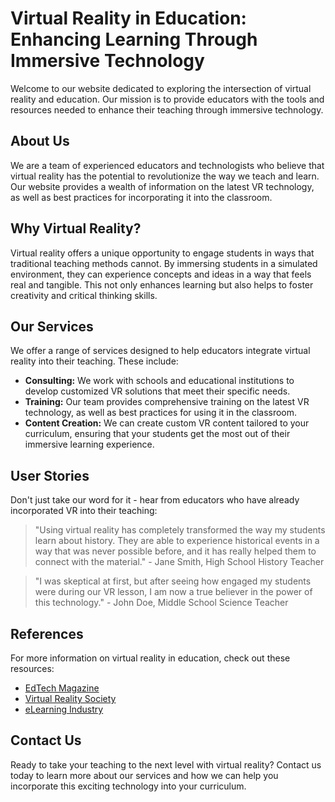 <!--font:IBM Plex Sans-->

# Virtual Reality in Education: Enhancing Learning Through Immersive Technology

Welcome to our website dedicated to exploring the intersection of virtual reality and education. Our mission is to provide educators with the tools and resources needed to enhance their teaching through immersive technology.

## About Us

We are a team of experienced educators and technologists who believe that virtual reality has the potential to revolutionize the way we teach and learn. Our website provides a wealth of information on the latest VR technology, as well as best practices for incorporating it into the classroom.

## Why Virtual Reality?

Virtual reality offers a unique opportunity to engage students in ways that traditional teaching methods cannot. By immersing students in a simulated environment, they can experience concepts and ideas in a way that feels real and tangible. This not only enhances learning but also helps to foster creativity and critical thinking skills.

## Our Services

We offer a range of services designed to help educators integrate virtual reality into their teaching. These include:

- **Consulting:** We work with schools and educational institutions to develop customized VR solutions that meet their specific needs.
- **Training:** Our team provides comprehensive training on the latest VR technology, as well as best practices for using it in the classroom.
- **Content Creation:** We can create custom VR content tailored to your curriculum, ensuring that your students get the most out of their immersive learning experience.

## User Stories

Don't just take our word for it - hear from educators who have already incorporated VR into their teaching:

> "Using virtual reality has completely transformed the way my students learn about history. They are able to experience historical events in a way that was never possible before, and it has really helped them to connect with the material." - Jane Smith, High School History Teacher

> "I was skeptical at first, but after seeing how engaged my students were during our VR lesson, I am now a true believer in the power of this technology." - John Doe, Middle School Science Teacher

## References

For more information on virtual reality in education, check out these resources:

- [EdTech Magazine](#)
- [Virtual Reality Society](#)
- [eLearning Industry](#)

## Contact Us

Ready to take your teaching to the next level with virtual reality? Contact us today to learn more about our services and how we can help you incorporate this exciting technology into your curriculum.

<!--

Write me content for website with wallpaper which alt text is:

"A wallpaper with a simple illustration of a virtual reality headset, against a gradient background of two contrasting colors."

The name/title of the page should not be 1:1 copy of the alt text but rather a real content of the website which is using this wallpaper.

- Use markdown format 
- Start with heading
- Heading should be short and concise
- The content should look like a real website 
- The website should not be about the wallpaper, wallpaper is just a related background
- Heading should be contain work "wallpaper" or "background"
- Include real sections like references, contact, user stories, etc. use things relevant to the page purpose.
- Feel free to use structure like headings, bullets, numbering, blockquotes, paragraphs, horizontal lines, etc.
- You can use formatting like bold or _italic_
- You can include UTF-8 emojis
- Links should be only #hash anchors (and you can refer to the document itself)
- Do not include images


---


# Virtual Reality in Education: Enhancing Learning Through Immersive Technology

Welcome to our website dedicated to exploring the intersection of virtual reality and education. Our mission is to provide educators with the tools and resources needed to enhance their teaching through immersive technology.

## About Us

We are a team of experienced educators and technologists who believe that virtual reality has the potential to revolutionize the way we teach and learn. Our website provides a wealth of information on the latest VR technology, as well as best practices for incorporating it into the classroom.

## Why Virtual Reality?

Virtual reality offers a unique opportunity to engage students in ways that traditional teaching methods cannot. By immersing students in a simulated environment, they can experience concepts and ideas in a way that feels real and tangible. This not only enhances learning but also helps to foster creativity and critical thinking skills.

## Our Services

We offer a range of services designed to help educators integrate virtual reality into their teaching. These include:

- **Consulting:** We work with schools and educational institutions to develop customized VR solutions that meet their specific needs.
- **Training:** Our team provides comprehensive training on the latest VR technology, as well as best practices for using it in the classroom.
- **Content Creation:** We can create custom VR content tailored to your curriculum, ensuring that your students get the most out of their immersive learning experience.

## User Stories

Don't just take our word for it - hear from educators who have already incorporated VR into their teaching:

> "Using virtual reality has completely transformed the way my students learn about history. They are able to experience historical events in a way that was never possible before, and it has really helped them to connect with the material." - Jane Smith, High School History Teacher

> "I was skeptical at first, but after seeing how engaged my students were during our VR lesson, I am now a true believer in the power of this technology." - John Doe, Middle School Science Teacher

## References

For more information on virtual reality in education, check out these resources:

- [EdTech Magazine](#)
- [Virtual Reality Society](#)
- [eLearning Industry](#)

## Contact Us

Ready to take your teaching to the next level with virtual reality? Contact us today to learn more about our services and how we can help you incorporate this exciting technology into your curriculum.

-->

EXERCISE
Start at the first line and set down all of the data exactly, passing over the pictures.

ANSWER TO THE PROBLEM
 <!--font:IBM Plex Sans-->

# Virtual Reality in Education: Enhancing Learning Through Immersive Technology

Welcome to our website dedicated to exploring the intersection of virtual reality and education. Our mission is to provide educators with the tools and resources needed to enhance their teaching through immersive technology.

## About Us

We are a team of experienced educators and technologists who believe that virtual reality has the potential to revolutionize the way we teach and learn. Our website provides a wealth of information on the latest VR technology, as well as best practices for incorporating it into the classroom.

## Why Virtual Reality?

Virtual reality offers a unique opportunity to engage students in ways that traditional teaching methods cannot. By immersing students in a simulated environment, they can experience concepts and ideas in a way that feels real and tangible. This not only enhances learning but also helps to foster creativity and critical thinking skills.

## Our Services

We offer a range of services designed to help educators integrate virtual reality into their teaching. These include:

- **Consulting:** We work with schools and educational institutions to develop customized VR solutions that meet their specific needs.
- **Training:** Our team provides comprehensive training on the latest VR technology, as well as best practices for using it in the classroom.
- **Content Creation:** We can create custom VR content tailored to your curriculum, ensuring that your students get the most out of their immersive learning experience.

## User Stories

Don't just take our word for it - hear from educators who have already incorporated VR into their teaching:

> "Using virtual reality has completely transformed the way my students learn about history. They are able to experience historical events in a way that was never possible before, and it has really helped them to connect with the material." - Jane Smith, High School History Teacher

> "I was skeptical at first, but after seeing how engaged my students were during our VR lesson, I am now a true believer in the power of this technology." - John Doe, Middle School Science Teacher

## References

For more information on virtual reality in education, check out these resources:

- [EdTech Magazine](#)
- [Virtual Reality Society](#)
- [eLearning Industry](#)

## Contact Us

Ready to take your teaching to the next level with virtual reality? Contact us today to learn more about our services and how we can help you incorporate this exciting technology into your curriculum.

<!--

Write me content for website with wallpaper which alt text is:

"A wallpaper with a simple illustration of a virtual reality headset, against a gradient background of two contrasting colors."

The name/title of the page should not be 1:1 copy of the alt text but rather a real content of the website which is using this wallpaper.

- Use markdown format 
- Start with heading
- Heading should be short and concise
- The content should look like a real website 
- The website should not be about the wallpaper, wallpaper is just a related background
- Heading should be contain work "wallpaper" or "background"
- Include real sections like references, contact, user stories, etc. use things relevant to the page purpose.
- Feel free to use structure like headings, bullets, numbering, blockquotes, paragraphs, horizontal lines, etc.
- You can use formatting like bold or _italic_
- You can include UTF-8 emojis
- Links should be only #hash anchors (and you can refer to the document itself)
- Do not include images


---


# Virtual Reality in Education: Enhancing Learning Through Immersive Technology

Welcome to our website dedicated to exploring the intersection of virtual reality and education. Our mission is to provide educators with the tools and resources needed to enhance their teaching through immersive technology.

## About Us

We are a team of experienced educators and technologists who believe that virtual reality has the potential to revolutionize the way we teach and learn. Our website provides a wealth of information on the latest VR technology, as well as best practices for incorporating it into the classroom.

## Why Virtual Reality?

Virtual reality offers a unique opportunity to engage students in ways that traditional teaching methods cannot. By immersing students in a simulated environment, they can experience concepts and ideas in a way that feels real and tangible. This not only enhances learning but also helps to foster creativity and critical thinking skills.

## Our Services

We offer a range of services designed to help educators integrate virtual reality into their teaching. These include:

- **Consulting:** We work with schools and educational institutions to develop customized VR solutions that meet their specific needs.
- **Training:** Our team provides comprehensive training on the latest VR technology, as well as best practices for using it in the classroom.
- **Content Creation:** We can create custom VR content tailored to your curriculum, ensuring that your students get the most out of their immersive learning experience.

## User Stories

Don't just take our word for it - hear from educators who have already incorporated VR into their teaching:

> "Using virtual reality has completely transformed the way my students learn about history. They are able to experience historical events in a way that was never possible before, and it has really helped them to connect with the material." - Jane Smith, High School History Teacher

> "I was skeptical at first, but after seeing how engaged my students were during our VR lesson, I am now a true believer in the power of this technology." - John Doe, Middle School Science Teacher

## References

For more information on virtual reality in education, check out these resources:

- [EdTech Magazine](#)
- [Virtual Reality Society](#)
- [eLearning Industry](#)

## Contact Us

Ready to take your teaching to the next level with virtual reality? Contact us today to learn more about our services and how we can help you incorporate this exciting technology into your curriculum.

-->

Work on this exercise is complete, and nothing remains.